What do the letters behind a real estate agent’s name stand for? Real estate agents, like doctors, lawyers, and other professionals, can earn designations, certifications, and other credentials. These are usually shown by putting a series of initials after the agent’s name. The most common tags and certifications are Broker, REALTOR, e-Pro, CHMS, GRI, ABR, and CRS.
What does an agent have to do to obtain the designation or certification?
E-Pro requires an agent to take a class on basic computer skills. It has no real estate content but ensures your agent can use email and the web. It should be a bare minimum bar for the technical aptitude of your agent.
REALTOR is one of the more accessible credentials to obtain (but one of the hardest to live up to). A real estate agent belongs to the National Association of REALTORS and agrees to follow the Realtor Code of Ethics. You can read about the code here http://www.realtor.org/mempolweb.nsf/pages/Code?OpenDocument
A broker is a bit harder to obtain than REALTOR. In Texas, for example, a broker license is required to be able to operate your own real estate company. An agent must have their support for two years and complete over 600 hours of real estate education before applying for a broker’s license. The broker’s license is granted upon completing an exam administered by the state. Brokers are real estate agents with advanced education.
GRI stands for Graduate Realtor Institute. Less than 50% of agents have this designation. The GRI requires 12 days of continuing education with passing grades on three exams. No production or time requirements exist, so an agent can earn this designation by sitting in class for 12 days and passing the tests. This designation is in no way a measure of real estate sales experience.

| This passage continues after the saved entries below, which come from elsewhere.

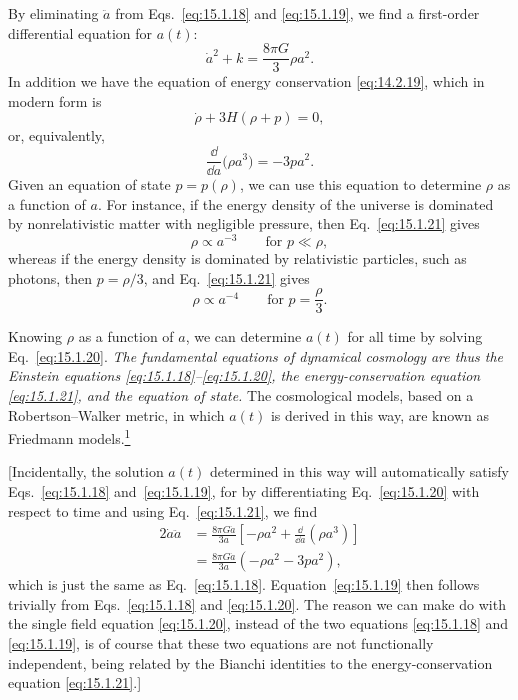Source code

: By eliminating \(\ddot a\) from Eqs.~\eqref{eq:15.1.18} and
\eqref{eq:15.1.19}, we find a first-order differential equation for \(a(t)\):
\begin{equation}
  \dot a^2+k=\frac{8\pi G}{3}\rho a^2.
  \tag{15.1.20}\label{eq:15.1.20}
\end{equation}
In addition we have the equation of energy conservation
\eqref{eq:14.2.19}, which in modern form is
\[
  \dot\rho+3H(\rho+p)=0,
\]
or, equivalently,
\begin{equation}
  \frac{\dd}{\dd a}\bigl(\rho a^3\bigr)=-3pa^2.
  \tag{15.1.21}\label{eq:15.1.21}
\end{equation}
Given an equation of state \(p=p(\rho)\), we can use this equation to
determine \(\rho\) as a function of \(a\). For instance, if the energy
density of the universe is dominated by nonrelativistic matter with negligible
pressure, then Eq.~\eqref{eq:15.1.21} gives
\begin{equation}
  \rho\propto a^{-3}
  \qquad\text{for }p\ll\rho,
  \tag{15.1.22}\label{eq:15.1.22}
\end{equation}
whereas if the energy density is dominated by relativistic particles, such as
photons, then \(p=\rho/3\), and Eq.~\eqref{eq:15.1.21} gives
\begin{equation}
  \rho\propto a^{-4}
  \qquad\text{for }p=\frac{\rho}{3}.
  \tag{15.1.23}\label{eq:15.1.23}
\end{equation}

Knowing \(\rho\) as a function of \(a\), we can determine \(a(t)\) for all
time by solving Eq.~\eqref{eq:15.1.20}. \emph{The fundamental equations of
dynamical cosmology are thus the Einstein equations\allowbreak
\eqref{eq:15.1.18}--\eqref{eq:15.1.20}, the energy-conservation equation
\eqref{eq:15.1.21}, and the equation of state.} The cosmological models,
based on a Robertson--Walker metric, in which \(a(t)\) is derived in this way,
are known as Friedmann models.\hyperref[ch15-ref-1]{\textsuperscript{1}}

[Incidentally, the solution \(a(t)\) determined in this way will
automatically satisfy Eqs.~\allowbreak\eqref{eq:15.1.18}
and\allowbreak\ \eqref{eq:15.1.19}, for by differentiating
Eq.~\allowbreak\eqref{eq:15.1.20} with respect to time and using
Eq.~\eqref{eq:15.1.21}, we find
\begin{align*}
  2\dot a\ddot a
  &=
  \frac{8\pi G\dot a}{3a}
  \left[
    -\rho a^2+\frac{\dd}{\dd a}(\rho a^3)
  \right]\\
  &=
  \frac{8\pi G\dot a}{3a}
  \left(-\rho a^2-3pa^2\right),
\end{align*}
which is just the same as Eq.~\eqref{eq:15.1.18}.
Equation~\eqref{eq:15.1.19} then follows trivially from
Eqs.~\eqref{eq:15.1.18} and \eqref{eq:15.1.20}. The reason we can make
do with the single field equation \eqref{eq:15.1.20}, instead of the two
equations \eqref{eq:15.1.18} and \eqref{eq:15.1.19}, is of course that
these two equations are not functionally independent, being related by the
Bianchi identities to the energy-conservation equation
\eqref{eq:15.1.21}.]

ABR stands for Accredited Buyer’s Representative. Less than 30% of agents have this designation. This designation combines two days of classroom work and an exam requiring the agent to show proof of at least five buyer sales. This designation indicates that the agent has had both formal classroom time and field experience.
CRS stands for Certified Residential Specialist. Less than 4% of all agents have this designation. This is the most challenging designation to obtain and is a measure of a high degree of formal education and real-world transactional experience. To get a CRS, the agent must attend three 2-day classes, pass three exams, and provide proof of 25 closed transactions within the last 24 months. While the transaction experience isn’t considerable, it does weed out the inexperienced agents, and the classes weed out those not dedicated to continuing education.
Other designations are out there, but for the most part, they are issued by inconsequential groups, have no real bearing on the agent’s abilities, and are used more for marketing purposes than anything else.